Holiday sales could spike 9% in 2021: Deloitte

Written by: Retail Dive, Ben Unglesbee

Sales for the 2020 holiday season came as a surprise to many. This time last year, Deloitte hedged its numbers as the industry headed into a gravely uncertain season, with COVID-19 surging dangerously through the course of the fall. The firm released a "K-shaped" projection that split its estimates into worst-case and better-case scenarios.

Actual sales for the season beat even Deloitte's best-case estimates, along with those of plenty of other groups (among them CBREAlixPartners, the National Retail Federation and the International Council of Shopping Centers.)

As Deloitte's "K" model suggested, analysts knew well the difficulties of predicting demand in 2020, after COVID-19, consumers and financial markets all proved patently unpredictable.

Retail sales likely got a significant bump during the holidays from consumer spending shifts away from experiences during the pandemic, as well as a surge in digital and omnichannel sales. Retailers who did well nudged consumers to shop earlier in the season and make use of alternative shopping channels. Also at play during the holidays was a general desperation in the population at that time to gin up a little merriment and normalcy after an almost universally stressful and anxious year.

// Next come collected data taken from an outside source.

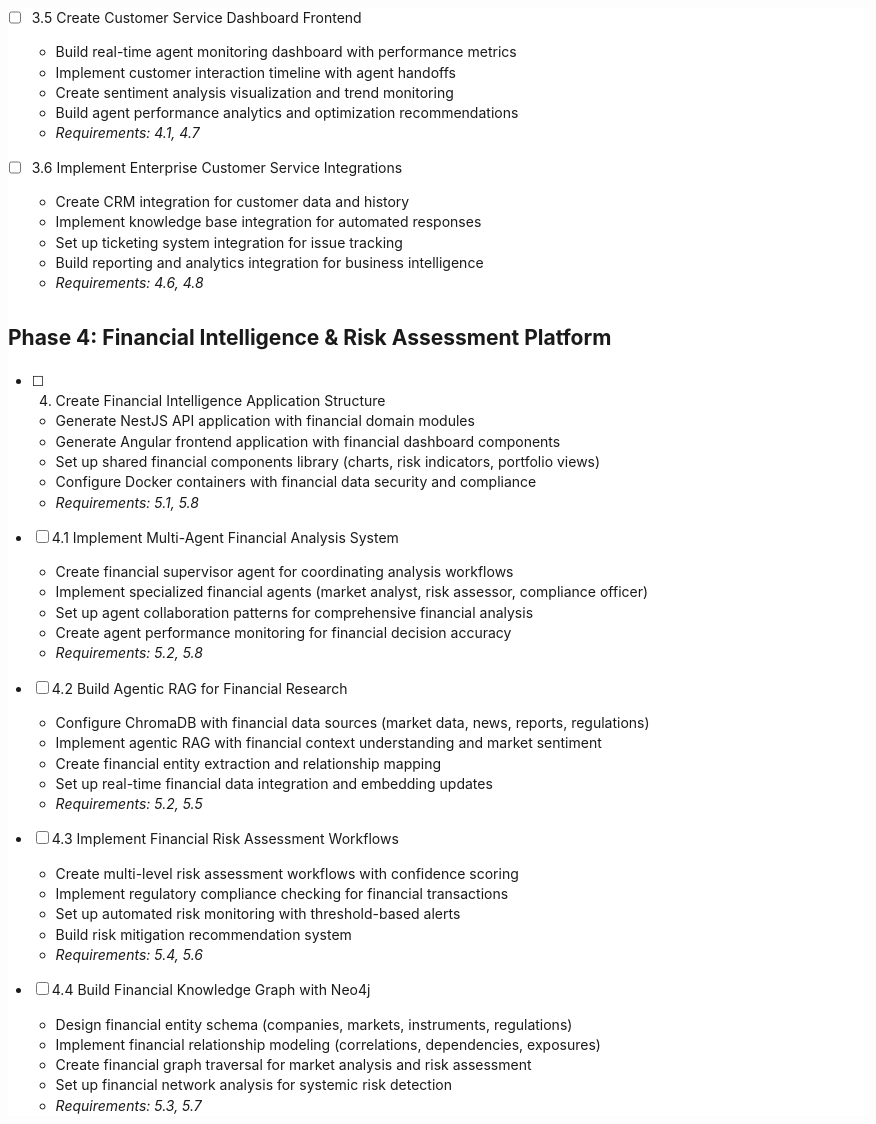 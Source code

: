 - [ ] 3.5 Create Customer Service Dashboard Frontend

  - Build real-time agent monitoring dashboard with performance metrics
  - Implement customer interaction timeline with agent handoffs
  - Create sentiment analysis visualization and trend monitoring
  - Build agent performance analytics and optimization recommendations
  - _Requirements: 4.1, 4.7_

- [ ] 3.6 Implement Enterprise Customer Service Integrations
  - Create CRM integration for customer data and history
  - Implement knowledge base integration for automated responses
  - Set up ticketing system integration for issue tracking
  - Build reporting and analytics integration for business intelligence
  - _Requirements: 4.6, 4.8_

## Phase 4: Financial Intelligence & Risk Assessment Platform

- [ ] 4. Create Financial Intelligence Application Structure

  - Generate NestJS API application with financial domain modules
  - Generate Angular frontend application with financial dashboard components
  - Set up shared financial components library (charts, risk indicators, portfolio views)
  - Configure Docker containers with financial data security and compliance
  - _Requirements: 5.1, 5.8_

- [ ] 4.1 Implement Multi-Agent Financial Analysis System

  - Create financial supervisor agent for coordinating analysis workflows
  - Implement specialized financial agents (market analyst, risk assessor, compliance officer)
  - Set up agent collaboration patterns for comprehensive financial analysis
  - Create agent performance monitoring for financial decision accuracy
  - _Requirements: 5.2, 5.8_

- [ ] 4.2 Build Agentic RAG for Financial Research

  - Configure ChromaDB with financial data sources (market data, news, reports, regulations)
  - Implement agentic RAG with financial context understanding and market sentiment
  - Create financial entity extraction and relationship mapping
  - Set up real-time financial data integration and embedding updates
  - _Requirements: 5.2, 5.5_

- [ ] 4.3 Implement Financial Risk Assessment Workflows

  - Create multi-level risk assessment workflows with confidence scoring
  - Implement regulatory compliance checking for financial transactions
  - Set up automated risk monitoring with threshold-based alerts
  - Build risk mitigation recommendation system
  - _Requirements: 5.4, 5.6_

- [ ] 4.4 Build Financial Knowledge Graph with Neo4j

  - Design financial entity schema (companies, markets, instruments, regulations)
  - Implement financial relationship modeling (correlations, dependencies, exposures)
  - Create financial graph traversal for market analysis and risk assessment
  - Set up financial network analysis for systemic risk detection
  - _Requirements: 5.3, 5.7_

This year, consumers broadly are doing even better, as are individual retailers. Consumers are flush with cash, and the large majority of U.S. adults have been at least partially vaccinated against COVID-19. The delta variant of the disease has cast a shadow, but so far has not dramatically changed the trajectory of the industry. Shoppers proved last year they can keep spending on gifts and themselves even during a pandemic. 

"While consumer concerns about health and safety have eased since the last holiday season, pandemic-influenced shopping behaviors continue to gain traction," Rod Sides, Deloitte's sector leader for U.S. retail and distribution, said in a press release. "Retailers who remain resilient to shifting consumer behaviors and offer convenient options for online and in-store shopping, as well as order fulfillment, will be poised for growth this holiday season, and into the new year."

Going into the holidays, retailers' big challenge is likely not demand for but the supply of goods, amid widespread supply chain and shipping bottlenecks that retail executives have said are eating into their profit margins and disrupting inventory supplies.